Source data START
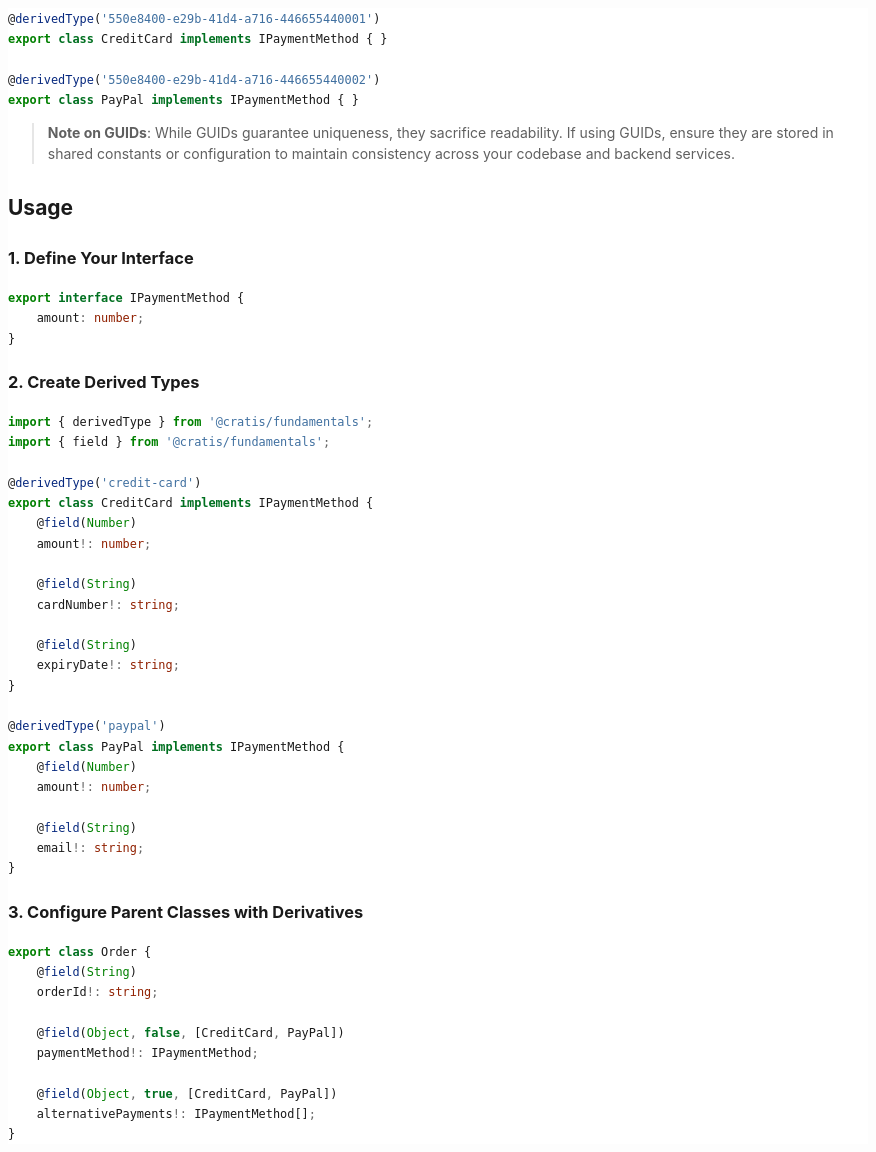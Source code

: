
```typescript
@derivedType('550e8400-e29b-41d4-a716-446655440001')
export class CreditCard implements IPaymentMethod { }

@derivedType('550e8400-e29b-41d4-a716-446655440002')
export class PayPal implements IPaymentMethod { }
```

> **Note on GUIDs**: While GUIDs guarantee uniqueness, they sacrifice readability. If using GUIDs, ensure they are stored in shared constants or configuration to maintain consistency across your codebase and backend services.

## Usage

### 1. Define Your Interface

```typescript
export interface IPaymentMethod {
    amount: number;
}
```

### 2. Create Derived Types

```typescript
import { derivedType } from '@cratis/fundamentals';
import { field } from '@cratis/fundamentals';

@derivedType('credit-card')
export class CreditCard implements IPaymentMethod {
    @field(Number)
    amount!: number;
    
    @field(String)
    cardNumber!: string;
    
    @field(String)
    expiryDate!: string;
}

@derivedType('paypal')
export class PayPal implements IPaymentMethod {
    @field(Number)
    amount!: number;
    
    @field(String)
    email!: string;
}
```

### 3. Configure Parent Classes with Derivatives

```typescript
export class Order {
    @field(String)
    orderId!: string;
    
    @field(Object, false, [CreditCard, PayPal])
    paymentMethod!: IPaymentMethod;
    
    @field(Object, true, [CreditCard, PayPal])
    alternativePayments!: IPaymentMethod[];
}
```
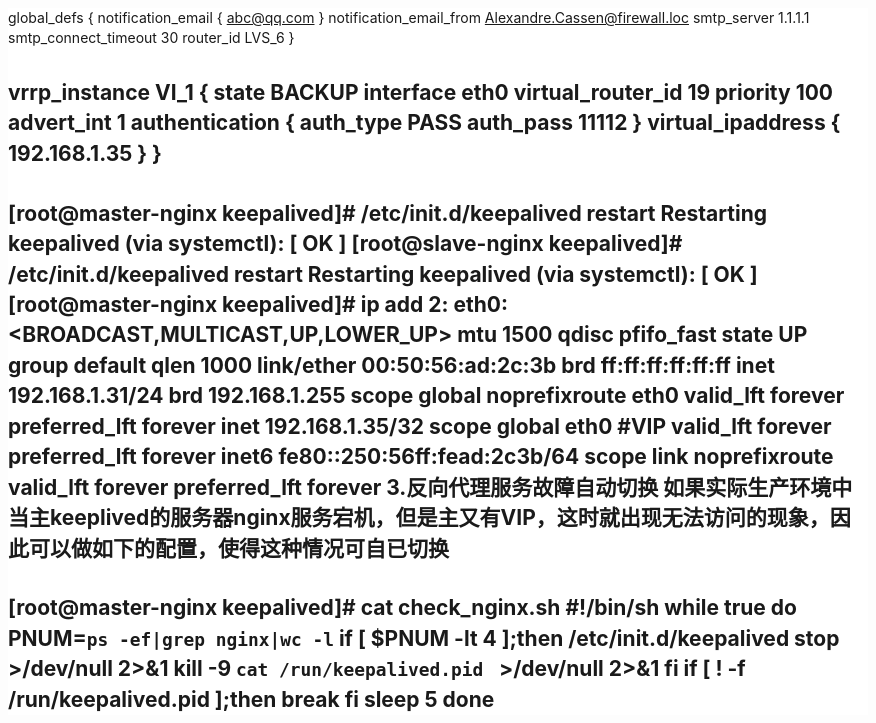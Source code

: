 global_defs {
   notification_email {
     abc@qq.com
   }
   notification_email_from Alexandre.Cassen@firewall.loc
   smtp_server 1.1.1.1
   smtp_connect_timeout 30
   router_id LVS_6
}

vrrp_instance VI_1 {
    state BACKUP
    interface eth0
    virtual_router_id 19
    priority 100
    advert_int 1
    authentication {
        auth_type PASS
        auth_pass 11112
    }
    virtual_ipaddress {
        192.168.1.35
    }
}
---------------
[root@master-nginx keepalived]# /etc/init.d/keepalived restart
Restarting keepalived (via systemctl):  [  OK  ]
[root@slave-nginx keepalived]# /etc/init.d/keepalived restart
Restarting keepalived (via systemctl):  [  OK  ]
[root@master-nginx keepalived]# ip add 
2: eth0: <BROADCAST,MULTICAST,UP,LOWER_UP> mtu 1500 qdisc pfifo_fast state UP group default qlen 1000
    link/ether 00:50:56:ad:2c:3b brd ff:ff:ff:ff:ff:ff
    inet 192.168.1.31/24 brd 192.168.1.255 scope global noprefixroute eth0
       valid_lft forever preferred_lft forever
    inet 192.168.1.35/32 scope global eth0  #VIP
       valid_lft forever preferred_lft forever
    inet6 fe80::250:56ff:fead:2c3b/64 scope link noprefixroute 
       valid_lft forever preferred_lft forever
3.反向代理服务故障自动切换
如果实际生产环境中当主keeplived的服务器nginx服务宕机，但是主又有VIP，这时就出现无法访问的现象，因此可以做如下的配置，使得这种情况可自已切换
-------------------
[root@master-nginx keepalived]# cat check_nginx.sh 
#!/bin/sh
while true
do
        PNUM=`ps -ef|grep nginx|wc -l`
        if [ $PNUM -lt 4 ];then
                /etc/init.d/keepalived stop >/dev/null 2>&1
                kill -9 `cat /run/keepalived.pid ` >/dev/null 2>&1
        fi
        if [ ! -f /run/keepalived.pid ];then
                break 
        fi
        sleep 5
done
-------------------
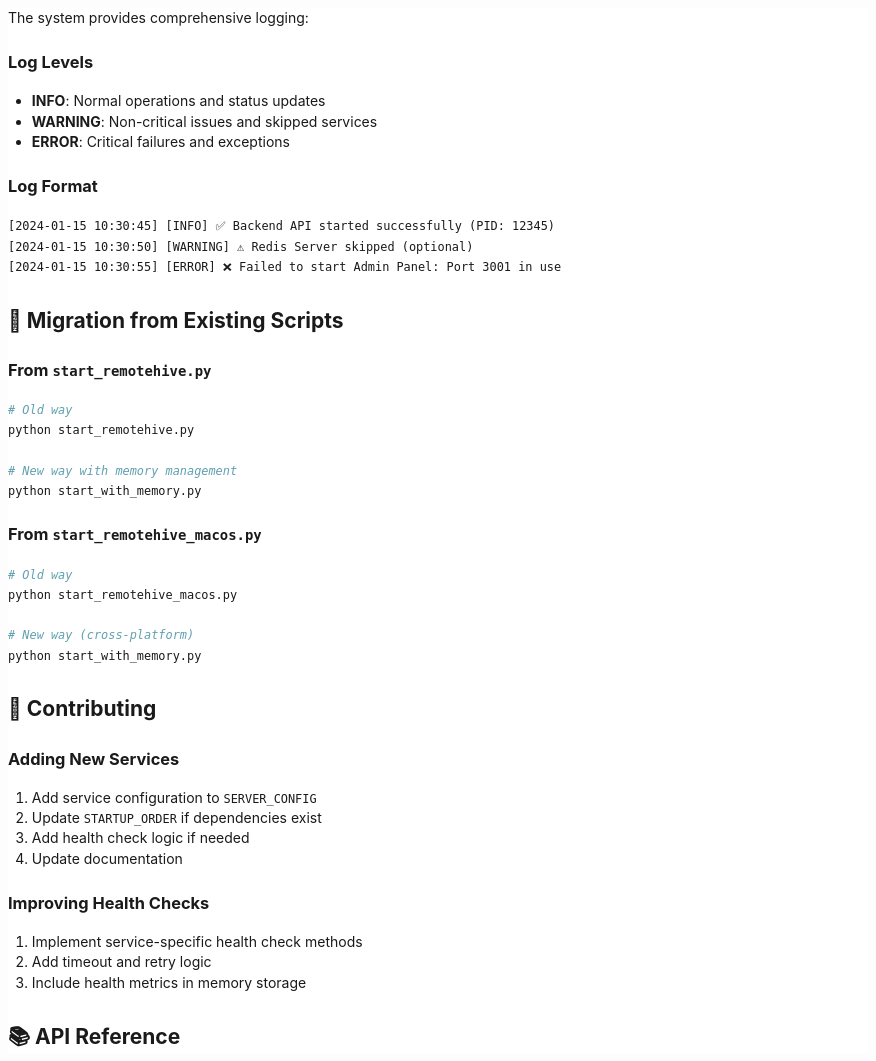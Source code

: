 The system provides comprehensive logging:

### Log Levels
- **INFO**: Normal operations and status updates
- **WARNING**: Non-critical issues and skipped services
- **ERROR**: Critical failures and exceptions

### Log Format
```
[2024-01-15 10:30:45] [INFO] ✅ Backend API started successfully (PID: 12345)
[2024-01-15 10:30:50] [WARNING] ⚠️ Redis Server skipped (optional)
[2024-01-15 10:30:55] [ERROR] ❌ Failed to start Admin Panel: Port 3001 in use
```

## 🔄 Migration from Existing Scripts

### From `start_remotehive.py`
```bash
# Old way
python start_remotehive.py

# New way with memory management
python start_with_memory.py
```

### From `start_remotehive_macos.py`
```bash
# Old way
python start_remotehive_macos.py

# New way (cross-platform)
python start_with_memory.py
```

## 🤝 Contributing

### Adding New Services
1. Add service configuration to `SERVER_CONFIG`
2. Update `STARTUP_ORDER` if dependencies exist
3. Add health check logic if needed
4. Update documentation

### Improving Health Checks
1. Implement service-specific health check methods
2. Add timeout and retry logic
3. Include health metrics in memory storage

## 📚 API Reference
Source data END
Source data START
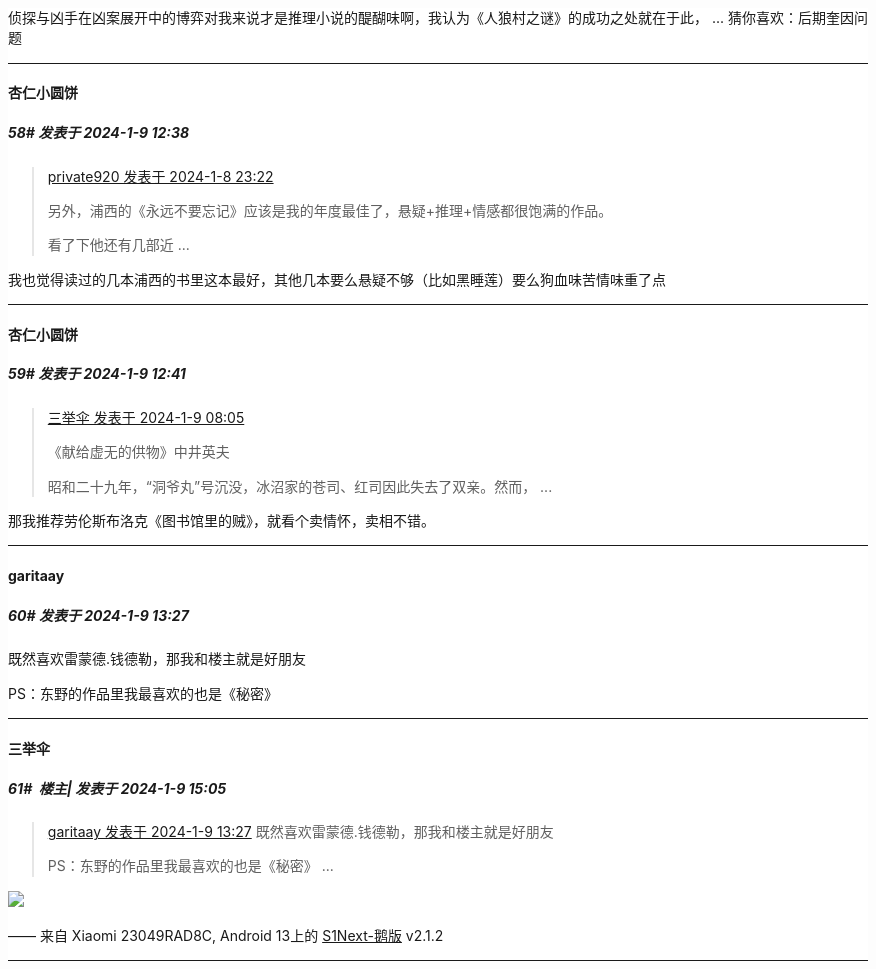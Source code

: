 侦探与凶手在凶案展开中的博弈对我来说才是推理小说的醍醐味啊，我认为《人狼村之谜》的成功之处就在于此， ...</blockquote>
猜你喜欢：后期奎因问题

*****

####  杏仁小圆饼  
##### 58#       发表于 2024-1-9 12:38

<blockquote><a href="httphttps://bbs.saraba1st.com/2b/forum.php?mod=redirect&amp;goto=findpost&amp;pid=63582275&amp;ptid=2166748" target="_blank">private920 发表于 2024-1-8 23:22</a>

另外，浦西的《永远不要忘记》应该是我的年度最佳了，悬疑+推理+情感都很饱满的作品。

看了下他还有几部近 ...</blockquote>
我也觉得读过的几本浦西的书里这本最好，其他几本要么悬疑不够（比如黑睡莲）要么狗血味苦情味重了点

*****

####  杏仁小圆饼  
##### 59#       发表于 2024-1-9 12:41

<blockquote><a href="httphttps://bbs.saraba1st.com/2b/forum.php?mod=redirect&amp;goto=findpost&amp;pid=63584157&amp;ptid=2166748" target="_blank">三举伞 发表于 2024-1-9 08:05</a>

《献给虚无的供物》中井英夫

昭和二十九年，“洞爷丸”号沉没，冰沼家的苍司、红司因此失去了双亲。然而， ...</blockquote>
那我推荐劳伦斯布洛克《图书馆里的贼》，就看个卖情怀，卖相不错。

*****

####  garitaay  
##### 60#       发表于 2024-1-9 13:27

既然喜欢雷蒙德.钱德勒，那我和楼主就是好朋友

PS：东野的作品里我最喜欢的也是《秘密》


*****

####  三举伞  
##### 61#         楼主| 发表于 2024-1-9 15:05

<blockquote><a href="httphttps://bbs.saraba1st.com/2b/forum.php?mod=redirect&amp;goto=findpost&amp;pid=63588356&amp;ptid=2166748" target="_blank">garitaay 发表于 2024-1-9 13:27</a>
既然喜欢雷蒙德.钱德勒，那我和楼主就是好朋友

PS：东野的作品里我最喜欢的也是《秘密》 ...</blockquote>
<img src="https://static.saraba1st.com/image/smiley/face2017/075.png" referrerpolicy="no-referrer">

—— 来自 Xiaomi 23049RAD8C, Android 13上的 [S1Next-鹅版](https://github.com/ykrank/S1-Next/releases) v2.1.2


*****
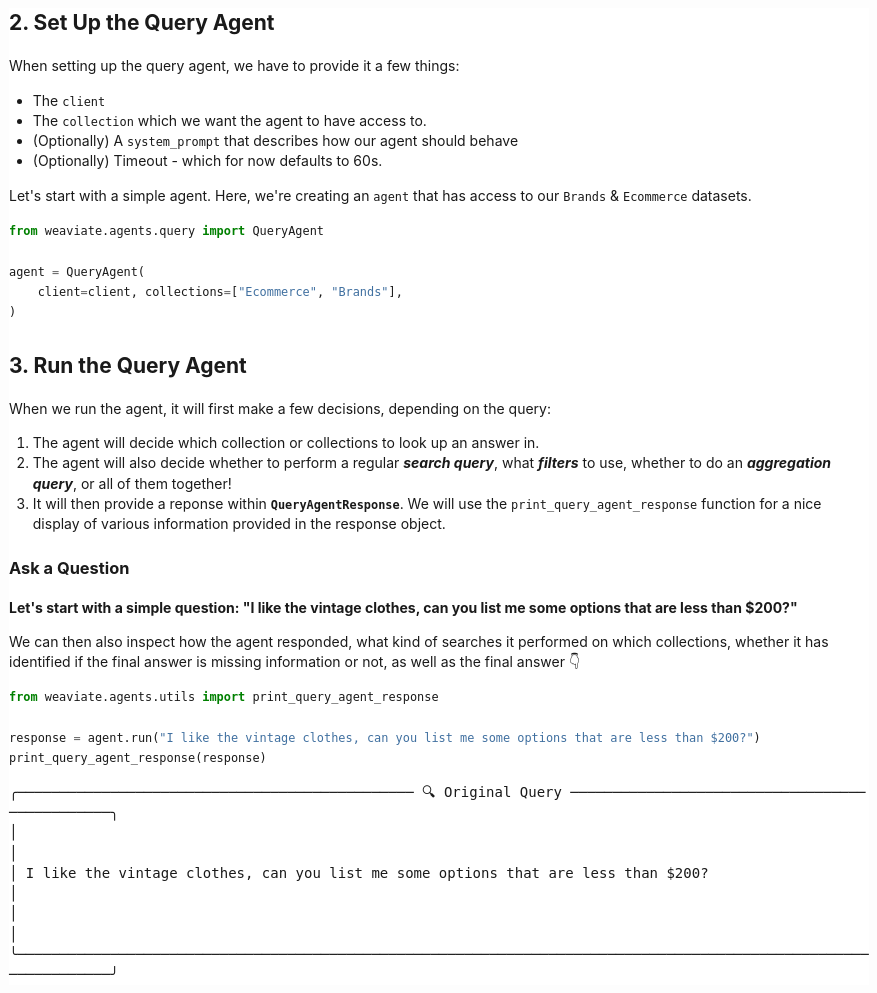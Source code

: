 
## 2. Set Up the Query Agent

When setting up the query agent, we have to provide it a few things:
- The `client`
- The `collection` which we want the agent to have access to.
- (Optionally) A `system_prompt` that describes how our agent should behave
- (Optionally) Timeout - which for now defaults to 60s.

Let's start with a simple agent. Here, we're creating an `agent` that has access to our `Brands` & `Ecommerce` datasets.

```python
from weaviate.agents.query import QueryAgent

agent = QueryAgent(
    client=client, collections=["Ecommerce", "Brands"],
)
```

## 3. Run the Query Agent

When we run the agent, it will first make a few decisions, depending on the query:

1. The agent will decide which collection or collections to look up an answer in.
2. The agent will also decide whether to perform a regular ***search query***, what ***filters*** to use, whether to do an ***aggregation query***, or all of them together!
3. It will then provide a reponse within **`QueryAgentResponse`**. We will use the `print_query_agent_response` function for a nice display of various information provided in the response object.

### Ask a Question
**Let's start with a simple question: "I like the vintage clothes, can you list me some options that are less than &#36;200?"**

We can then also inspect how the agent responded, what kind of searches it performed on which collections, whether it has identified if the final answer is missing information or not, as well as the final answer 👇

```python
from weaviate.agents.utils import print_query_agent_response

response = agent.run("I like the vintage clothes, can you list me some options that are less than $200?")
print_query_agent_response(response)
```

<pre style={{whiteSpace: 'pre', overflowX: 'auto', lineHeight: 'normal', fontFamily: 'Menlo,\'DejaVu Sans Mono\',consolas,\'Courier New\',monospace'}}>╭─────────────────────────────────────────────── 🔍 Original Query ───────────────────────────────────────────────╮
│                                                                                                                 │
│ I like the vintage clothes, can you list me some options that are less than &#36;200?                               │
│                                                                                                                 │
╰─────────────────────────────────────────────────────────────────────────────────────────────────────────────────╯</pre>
Source data END
Source data START
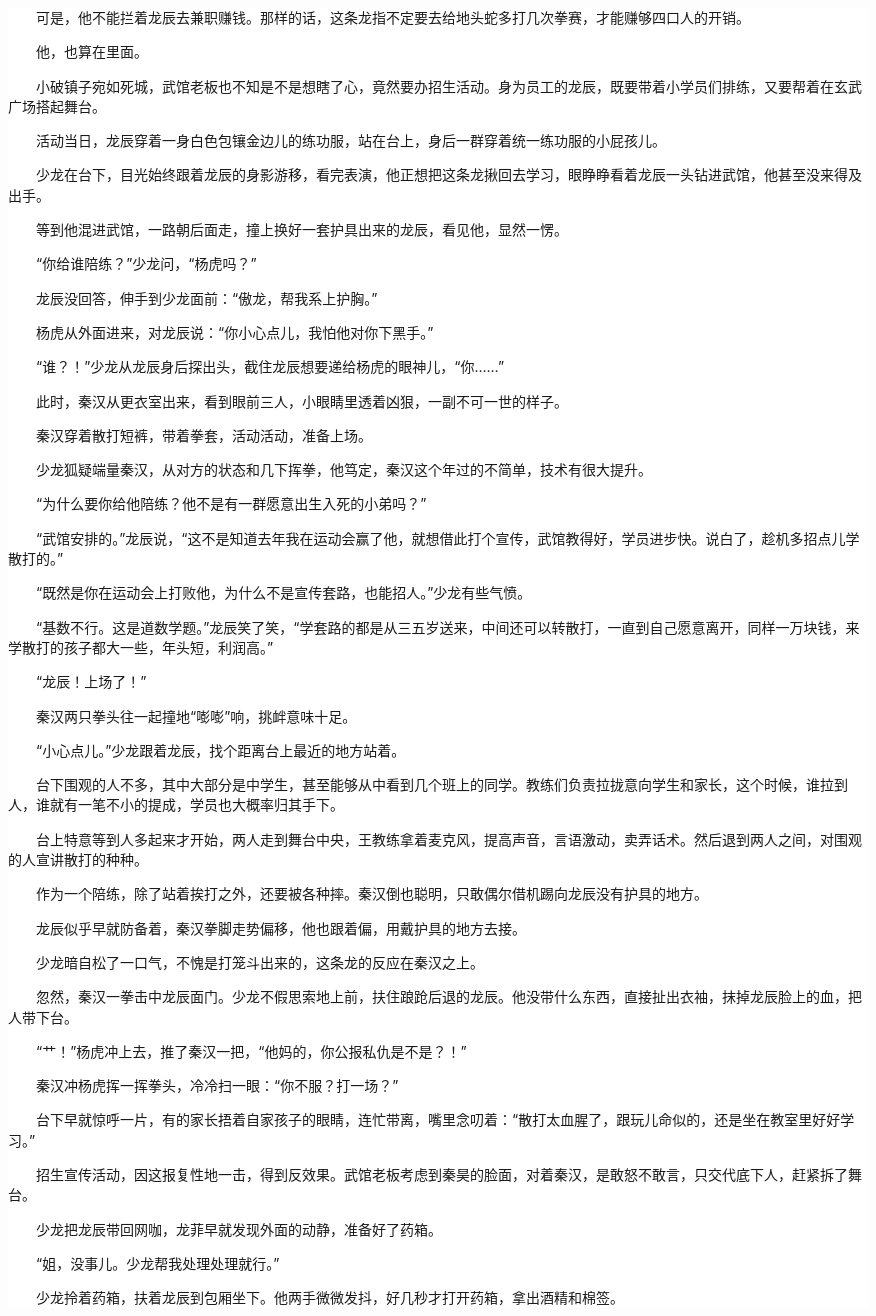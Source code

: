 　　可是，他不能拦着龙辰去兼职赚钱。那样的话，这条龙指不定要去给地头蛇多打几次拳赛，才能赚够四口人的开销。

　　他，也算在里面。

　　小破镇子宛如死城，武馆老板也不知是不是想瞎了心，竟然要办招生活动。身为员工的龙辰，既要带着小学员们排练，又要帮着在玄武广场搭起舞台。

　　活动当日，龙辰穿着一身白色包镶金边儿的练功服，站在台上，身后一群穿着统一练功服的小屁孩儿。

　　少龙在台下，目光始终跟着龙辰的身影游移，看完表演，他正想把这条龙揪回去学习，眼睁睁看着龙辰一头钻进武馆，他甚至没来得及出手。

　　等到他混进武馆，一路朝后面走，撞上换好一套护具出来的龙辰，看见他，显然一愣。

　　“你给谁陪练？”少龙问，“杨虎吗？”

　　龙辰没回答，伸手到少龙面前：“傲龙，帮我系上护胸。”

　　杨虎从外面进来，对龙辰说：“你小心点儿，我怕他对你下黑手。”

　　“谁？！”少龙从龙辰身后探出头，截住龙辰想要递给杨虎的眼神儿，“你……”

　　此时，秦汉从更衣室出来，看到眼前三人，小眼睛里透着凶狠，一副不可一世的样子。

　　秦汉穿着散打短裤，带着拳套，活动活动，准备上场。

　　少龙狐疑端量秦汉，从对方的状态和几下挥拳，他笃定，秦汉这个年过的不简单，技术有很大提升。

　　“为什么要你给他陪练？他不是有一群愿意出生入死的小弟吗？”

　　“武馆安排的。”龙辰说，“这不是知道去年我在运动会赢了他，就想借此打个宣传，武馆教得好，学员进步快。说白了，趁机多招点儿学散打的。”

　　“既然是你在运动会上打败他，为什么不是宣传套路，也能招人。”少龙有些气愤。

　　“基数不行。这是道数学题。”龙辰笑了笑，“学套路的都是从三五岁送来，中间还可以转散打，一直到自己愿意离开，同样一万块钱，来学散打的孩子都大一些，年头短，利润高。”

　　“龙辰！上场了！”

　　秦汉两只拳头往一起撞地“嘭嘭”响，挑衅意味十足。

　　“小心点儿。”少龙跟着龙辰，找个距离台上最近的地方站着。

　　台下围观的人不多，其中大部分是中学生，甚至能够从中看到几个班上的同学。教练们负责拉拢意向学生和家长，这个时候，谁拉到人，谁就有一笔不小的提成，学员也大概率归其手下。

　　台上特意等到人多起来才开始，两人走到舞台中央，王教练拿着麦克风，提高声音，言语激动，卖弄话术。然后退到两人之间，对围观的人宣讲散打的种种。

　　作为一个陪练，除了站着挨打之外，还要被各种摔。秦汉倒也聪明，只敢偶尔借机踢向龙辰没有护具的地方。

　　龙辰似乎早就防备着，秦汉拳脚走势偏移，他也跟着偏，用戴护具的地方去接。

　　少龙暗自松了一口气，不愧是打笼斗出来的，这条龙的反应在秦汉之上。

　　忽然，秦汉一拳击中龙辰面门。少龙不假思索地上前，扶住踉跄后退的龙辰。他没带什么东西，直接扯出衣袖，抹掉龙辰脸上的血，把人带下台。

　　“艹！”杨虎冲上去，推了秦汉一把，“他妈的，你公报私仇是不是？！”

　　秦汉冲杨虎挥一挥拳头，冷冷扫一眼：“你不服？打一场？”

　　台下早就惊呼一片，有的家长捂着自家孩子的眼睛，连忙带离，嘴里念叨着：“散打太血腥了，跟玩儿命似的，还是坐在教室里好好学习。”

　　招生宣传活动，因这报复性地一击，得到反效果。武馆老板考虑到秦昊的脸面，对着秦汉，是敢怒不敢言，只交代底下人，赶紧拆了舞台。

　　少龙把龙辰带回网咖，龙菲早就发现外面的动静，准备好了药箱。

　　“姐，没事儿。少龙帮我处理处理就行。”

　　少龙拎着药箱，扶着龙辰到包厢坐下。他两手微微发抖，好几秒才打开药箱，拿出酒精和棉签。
Source data END
== What the task asks ==
Read the entries and pick out all lines that include the word "list".

== Result ==
**Let's start with a simple question: "I like the vintage clothes, can you list me some options that are less than &#36;200?"**
response = agent.run("I like the vintage clothes, can you list me some options that are less than $200?")
│ I like the vintage clothes, can you list me some options that are less than &#36;200?                               │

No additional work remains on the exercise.